Polskie Radio zrywa współpracę
Jeszcze przed świętami Polskie Radio stwierdziło, że wpis „narusza wszelkie zasady życia społecznego, obraża uczucia wielu osób oraz jest przykładem używania mowy nienawiści”, dlatego w trybie natychmiastowym zakończono współpracę z Dorotą Kozińską. Firma podkreśliła, że „jako nadawca publiczny nie może się zgodzić na tolerowanie tego typu zachowań”. - Zachowanie p. Doroty Kozińskiej jest podobnym do zachowania pracownicy Muzeum Powstania Warszawskiego, które również spowodowało liczne kontrowersje - napisano w oświadczeniu, do którego dołączono screen z profilu Kozińskiej na Facebooku.
Czytaj o sprawie: Muzeum Powstania Warszawskiego zabrało głos ws. skandalicznego wpisu o Smoleńsku
Usunięto audycje z Kozińską
Sama publicystka też poinformowała na Facebooku, że Polskie Radio rozwiązało z nią współpracę.
Kozińska podkreśla, że z archiwum na portalu internetowym Polskiego Radia usunięto wszystkie odcinki prowadzonych przez nią audycji. Ponadto wycofano z emisji odcinek „Trybunału Płytowego Dwójki” z jej udziałem.

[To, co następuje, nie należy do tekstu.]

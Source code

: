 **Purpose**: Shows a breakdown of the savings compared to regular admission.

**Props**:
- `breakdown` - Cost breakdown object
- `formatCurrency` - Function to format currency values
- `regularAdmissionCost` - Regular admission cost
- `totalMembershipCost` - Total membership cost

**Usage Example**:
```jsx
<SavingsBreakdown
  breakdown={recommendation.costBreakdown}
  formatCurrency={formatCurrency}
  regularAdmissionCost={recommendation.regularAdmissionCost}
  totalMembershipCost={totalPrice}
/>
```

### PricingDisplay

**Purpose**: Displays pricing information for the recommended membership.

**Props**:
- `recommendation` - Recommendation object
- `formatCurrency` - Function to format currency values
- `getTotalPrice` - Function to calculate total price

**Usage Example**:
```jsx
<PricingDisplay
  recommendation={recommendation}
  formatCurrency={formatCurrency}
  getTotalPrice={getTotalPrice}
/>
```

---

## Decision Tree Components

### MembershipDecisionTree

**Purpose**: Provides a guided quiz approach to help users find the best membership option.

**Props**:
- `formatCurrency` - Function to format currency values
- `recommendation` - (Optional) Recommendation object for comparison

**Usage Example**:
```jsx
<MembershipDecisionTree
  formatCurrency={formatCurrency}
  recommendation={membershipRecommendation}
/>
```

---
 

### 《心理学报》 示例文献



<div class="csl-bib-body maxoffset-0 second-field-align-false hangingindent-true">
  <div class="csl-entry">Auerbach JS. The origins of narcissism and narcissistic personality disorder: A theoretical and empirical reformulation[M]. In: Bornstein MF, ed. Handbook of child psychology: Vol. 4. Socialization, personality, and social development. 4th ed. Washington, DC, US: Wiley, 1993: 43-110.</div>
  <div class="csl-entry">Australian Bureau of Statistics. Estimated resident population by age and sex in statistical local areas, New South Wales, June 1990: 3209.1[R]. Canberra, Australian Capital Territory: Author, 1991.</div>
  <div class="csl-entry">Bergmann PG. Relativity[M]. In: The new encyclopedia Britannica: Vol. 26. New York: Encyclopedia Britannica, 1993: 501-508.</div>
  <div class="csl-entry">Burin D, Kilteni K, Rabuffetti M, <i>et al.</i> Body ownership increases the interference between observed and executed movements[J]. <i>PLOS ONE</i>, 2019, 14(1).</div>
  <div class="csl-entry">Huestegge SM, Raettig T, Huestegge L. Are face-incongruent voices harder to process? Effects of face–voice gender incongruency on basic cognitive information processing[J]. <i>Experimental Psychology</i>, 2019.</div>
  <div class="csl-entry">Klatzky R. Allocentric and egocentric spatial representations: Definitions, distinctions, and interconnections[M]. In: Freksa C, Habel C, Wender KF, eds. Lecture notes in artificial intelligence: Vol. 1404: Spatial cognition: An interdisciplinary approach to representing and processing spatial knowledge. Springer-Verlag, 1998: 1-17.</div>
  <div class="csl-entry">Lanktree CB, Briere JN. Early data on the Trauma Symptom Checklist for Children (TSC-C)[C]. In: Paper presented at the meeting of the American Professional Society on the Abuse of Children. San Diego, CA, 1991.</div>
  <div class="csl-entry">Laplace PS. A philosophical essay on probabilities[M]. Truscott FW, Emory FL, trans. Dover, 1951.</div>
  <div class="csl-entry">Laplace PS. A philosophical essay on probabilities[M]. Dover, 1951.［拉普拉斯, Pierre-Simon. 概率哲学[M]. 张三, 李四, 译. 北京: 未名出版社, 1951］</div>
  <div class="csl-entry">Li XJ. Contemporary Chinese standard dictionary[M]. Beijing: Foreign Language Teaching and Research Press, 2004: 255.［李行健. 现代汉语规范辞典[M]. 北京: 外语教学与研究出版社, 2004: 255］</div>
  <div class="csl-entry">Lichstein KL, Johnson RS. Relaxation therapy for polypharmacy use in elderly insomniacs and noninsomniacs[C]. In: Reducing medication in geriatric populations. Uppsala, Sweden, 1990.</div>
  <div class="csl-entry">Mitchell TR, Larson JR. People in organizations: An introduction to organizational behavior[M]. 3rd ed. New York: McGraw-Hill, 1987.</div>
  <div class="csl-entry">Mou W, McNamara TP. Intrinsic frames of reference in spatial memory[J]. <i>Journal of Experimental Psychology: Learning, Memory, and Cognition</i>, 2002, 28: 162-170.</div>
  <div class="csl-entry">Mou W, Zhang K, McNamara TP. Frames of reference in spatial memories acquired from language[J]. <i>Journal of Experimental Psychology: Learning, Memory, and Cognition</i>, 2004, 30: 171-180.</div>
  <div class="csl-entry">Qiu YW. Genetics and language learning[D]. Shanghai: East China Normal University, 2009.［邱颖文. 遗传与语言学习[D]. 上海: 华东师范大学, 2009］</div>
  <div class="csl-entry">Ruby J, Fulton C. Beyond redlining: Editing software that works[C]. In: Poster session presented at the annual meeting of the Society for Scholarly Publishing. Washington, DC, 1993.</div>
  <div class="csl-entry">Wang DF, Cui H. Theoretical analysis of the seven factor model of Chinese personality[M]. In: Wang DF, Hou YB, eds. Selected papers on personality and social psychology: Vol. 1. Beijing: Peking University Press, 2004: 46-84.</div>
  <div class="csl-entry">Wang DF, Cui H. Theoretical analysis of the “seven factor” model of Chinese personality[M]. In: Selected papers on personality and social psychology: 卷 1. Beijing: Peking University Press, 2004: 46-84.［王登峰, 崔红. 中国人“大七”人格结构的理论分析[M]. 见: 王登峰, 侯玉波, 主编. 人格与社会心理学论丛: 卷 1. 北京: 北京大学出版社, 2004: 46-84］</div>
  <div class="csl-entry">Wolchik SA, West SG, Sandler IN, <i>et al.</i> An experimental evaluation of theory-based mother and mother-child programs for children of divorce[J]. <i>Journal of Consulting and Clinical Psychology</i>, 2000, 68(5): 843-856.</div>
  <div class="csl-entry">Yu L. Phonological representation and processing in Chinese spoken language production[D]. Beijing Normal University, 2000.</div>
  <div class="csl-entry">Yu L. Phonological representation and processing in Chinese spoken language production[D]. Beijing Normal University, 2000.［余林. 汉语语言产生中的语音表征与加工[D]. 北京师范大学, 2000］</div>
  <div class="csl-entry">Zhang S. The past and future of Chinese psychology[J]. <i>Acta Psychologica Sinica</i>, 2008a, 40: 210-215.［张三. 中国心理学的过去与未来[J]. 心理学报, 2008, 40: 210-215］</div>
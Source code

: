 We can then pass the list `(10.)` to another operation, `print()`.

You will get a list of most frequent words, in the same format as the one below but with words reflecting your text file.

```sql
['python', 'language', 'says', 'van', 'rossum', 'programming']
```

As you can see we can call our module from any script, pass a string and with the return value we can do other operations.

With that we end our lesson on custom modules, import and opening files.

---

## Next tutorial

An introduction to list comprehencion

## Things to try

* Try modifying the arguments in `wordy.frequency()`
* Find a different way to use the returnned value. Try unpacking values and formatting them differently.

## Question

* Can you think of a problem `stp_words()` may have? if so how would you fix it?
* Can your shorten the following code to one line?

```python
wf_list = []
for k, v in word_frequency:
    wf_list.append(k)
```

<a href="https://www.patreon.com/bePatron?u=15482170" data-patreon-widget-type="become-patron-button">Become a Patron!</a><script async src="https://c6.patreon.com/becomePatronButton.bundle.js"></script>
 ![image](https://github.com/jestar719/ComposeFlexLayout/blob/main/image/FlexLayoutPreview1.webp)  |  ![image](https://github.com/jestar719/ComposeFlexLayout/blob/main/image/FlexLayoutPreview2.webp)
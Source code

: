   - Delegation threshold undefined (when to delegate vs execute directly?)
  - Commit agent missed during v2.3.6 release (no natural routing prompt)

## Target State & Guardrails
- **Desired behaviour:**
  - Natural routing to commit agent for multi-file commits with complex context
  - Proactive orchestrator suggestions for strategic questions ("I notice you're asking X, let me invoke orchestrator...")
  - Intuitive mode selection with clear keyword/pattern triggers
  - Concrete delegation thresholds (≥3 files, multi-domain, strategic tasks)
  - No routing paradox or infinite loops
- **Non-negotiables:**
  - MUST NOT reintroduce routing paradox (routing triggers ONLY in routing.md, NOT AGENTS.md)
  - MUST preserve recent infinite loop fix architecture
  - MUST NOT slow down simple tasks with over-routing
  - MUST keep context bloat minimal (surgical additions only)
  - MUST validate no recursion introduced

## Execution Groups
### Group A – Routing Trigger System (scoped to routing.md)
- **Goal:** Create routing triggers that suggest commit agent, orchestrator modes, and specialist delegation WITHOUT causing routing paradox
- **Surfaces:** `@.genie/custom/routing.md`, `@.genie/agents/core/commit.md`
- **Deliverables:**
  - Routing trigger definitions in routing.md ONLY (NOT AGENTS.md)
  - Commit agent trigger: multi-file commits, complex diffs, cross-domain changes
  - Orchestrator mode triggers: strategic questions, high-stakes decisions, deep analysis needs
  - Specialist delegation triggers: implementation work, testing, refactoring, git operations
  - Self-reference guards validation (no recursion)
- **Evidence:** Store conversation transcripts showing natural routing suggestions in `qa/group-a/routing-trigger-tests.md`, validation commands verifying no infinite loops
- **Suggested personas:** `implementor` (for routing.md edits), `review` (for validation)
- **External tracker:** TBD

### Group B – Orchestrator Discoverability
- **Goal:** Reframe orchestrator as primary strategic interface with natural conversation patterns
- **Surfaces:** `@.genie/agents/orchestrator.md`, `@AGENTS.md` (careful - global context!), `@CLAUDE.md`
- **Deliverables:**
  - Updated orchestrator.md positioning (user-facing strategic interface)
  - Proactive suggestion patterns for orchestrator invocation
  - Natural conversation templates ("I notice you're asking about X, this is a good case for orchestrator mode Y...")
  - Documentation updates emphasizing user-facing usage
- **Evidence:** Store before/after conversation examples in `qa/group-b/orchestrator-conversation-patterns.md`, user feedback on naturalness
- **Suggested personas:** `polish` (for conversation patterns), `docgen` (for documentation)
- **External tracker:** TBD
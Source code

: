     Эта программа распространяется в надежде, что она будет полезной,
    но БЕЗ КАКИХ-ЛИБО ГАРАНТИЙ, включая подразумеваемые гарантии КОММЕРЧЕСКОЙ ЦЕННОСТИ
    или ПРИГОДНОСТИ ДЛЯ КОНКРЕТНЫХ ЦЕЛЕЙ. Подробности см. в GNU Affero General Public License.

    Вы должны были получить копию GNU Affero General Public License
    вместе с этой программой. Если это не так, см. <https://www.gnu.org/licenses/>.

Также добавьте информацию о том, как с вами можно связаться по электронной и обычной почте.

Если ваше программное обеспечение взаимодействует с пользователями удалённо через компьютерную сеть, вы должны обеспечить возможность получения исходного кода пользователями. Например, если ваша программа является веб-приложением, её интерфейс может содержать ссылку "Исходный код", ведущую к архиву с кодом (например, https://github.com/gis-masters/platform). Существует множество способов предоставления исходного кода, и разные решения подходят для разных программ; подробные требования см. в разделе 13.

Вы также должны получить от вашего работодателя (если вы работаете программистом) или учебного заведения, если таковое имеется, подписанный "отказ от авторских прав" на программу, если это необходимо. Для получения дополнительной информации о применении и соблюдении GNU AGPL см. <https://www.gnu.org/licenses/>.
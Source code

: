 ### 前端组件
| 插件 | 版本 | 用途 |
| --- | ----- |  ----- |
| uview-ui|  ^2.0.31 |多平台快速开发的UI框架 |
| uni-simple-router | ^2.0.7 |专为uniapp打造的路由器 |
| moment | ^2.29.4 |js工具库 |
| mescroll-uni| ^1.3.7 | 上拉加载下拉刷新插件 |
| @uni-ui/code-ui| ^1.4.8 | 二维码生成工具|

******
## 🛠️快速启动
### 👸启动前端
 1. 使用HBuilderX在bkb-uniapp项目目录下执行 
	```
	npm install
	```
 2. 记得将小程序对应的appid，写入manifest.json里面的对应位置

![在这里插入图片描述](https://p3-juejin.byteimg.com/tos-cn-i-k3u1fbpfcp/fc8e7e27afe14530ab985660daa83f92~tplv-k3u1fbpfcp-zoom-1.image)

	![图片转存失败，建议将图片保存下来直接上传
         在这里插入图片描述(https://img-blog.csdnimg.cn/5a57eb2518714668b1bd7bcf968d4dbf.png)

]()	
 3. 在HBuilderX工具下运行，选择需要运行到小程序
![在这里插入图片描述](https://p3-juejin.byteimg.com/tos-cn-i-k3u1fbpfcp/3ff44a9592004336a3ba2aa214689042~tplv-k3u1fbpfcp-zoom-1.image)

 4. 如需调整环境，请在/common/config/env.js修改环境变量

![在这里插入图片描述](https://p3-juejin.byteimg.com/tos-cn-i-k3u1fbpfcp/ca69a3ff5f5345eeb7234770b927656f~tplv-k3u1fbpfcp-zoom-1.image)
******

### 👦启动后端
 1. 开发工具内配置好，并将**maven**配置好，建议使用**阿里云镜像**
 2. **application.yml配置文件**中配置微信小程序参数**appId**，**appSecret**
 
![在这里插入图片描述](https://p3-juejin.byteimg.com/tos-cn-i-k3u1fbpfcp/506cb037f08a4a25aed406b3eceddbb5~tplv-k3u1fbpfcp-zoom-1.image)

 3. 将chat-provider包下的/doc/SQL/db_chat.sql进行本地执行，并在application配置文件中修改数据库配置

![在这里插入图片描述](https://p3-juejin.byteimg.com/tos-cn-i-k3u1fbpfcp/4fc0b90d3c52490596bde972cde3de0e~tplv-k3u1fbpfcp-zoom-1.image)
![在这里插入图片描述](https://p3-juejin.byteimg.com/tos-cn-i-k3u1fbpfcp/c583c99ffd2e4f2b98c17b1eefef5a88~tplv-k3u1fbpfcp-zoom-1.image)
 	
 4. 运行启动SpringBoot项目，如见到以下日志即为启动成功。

Wpis miał status prywatny, ktoś go upublicznił
Kozińska przekazała portalowi Wirtualnemedia.pl, że screen upubliczniony przez Polskie Radio nie pokazuje całego jej wpisu, pominięto jego postscriptum, w którym napisała: „Rocznica wybuchu powstania w getcie warszawskim NIE zostanie w tym roku upamiętniona włączeniem syren. Z powodów oczywistych dla każdego człowieka, który widział w życiu wojnę. I dla bardzo wielu osób, które wychowano w poszanowaniu uczuć innych ludzi”.
Publicystka podkreśliła, że jej wpis „nie spełnia prawnych znamion ‘mowy nienawiści’, o czym prawnicy PR powinni wiedzieć”, a także nie ma żadnego związku z charakterem jej współpracy z publicznym nadawcą. Zdaniem Kozińskiej udostępnienie wpisu „narusza moje prawo do prywatności, a w kontekście dokonanych na nim manipulacji - także narusza moje dobra osobiste”. Jak twierdzi, wpis nie miał publicznego statusu, ale prywatny, i ktoś ze znajomych musiał przekazać go dyrekcji Polskiego Radia, w dodatku był to fragment wyrwany z kontekstu.